» **WHAT YOU ARE ASKED TO DO**
Copy each line containing the word "brand" from the records that follow, please.

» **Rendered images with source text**
Start of Block

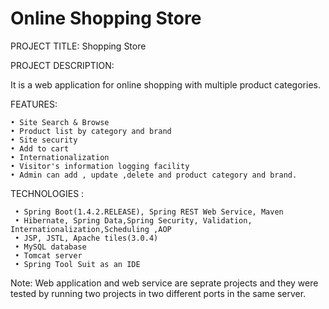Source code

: # Online Shopping Store

PROJECT TITLE: Shopping Store

PROJECT DESCRIPTION:

It is a web application for online shopping with multiple product categories.

FEATURES:

    • Site Search & Browse
    • Product list by category and brand
    • Site security
    • Add to cart
    • Internationalization
    • Visitor's information logging facility
    • Admin can add , update ,delete and product category and brand.

TECHNOLOGIES :

     • Spring Boot(1.4.2.RELEASE), Spring REST Web Service, Maven
     • Hibernate, Spring Data,Spring Security, Validation, Internationalization,Scheduling ,AOP
     • JSP, JSTL, Apache tiles(3.0.4)
     • MySQL database
     • Tomcat server
     • Spring Tool Suit as an IDE

Note: Web application and web service are seprate projects and they were tested by running two projects in two different ports in the same server.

End of Block

» **EXERCISE SOLUTION**
    • Product list by category and brand
    • Admin can add , update ,delete and product category and brand.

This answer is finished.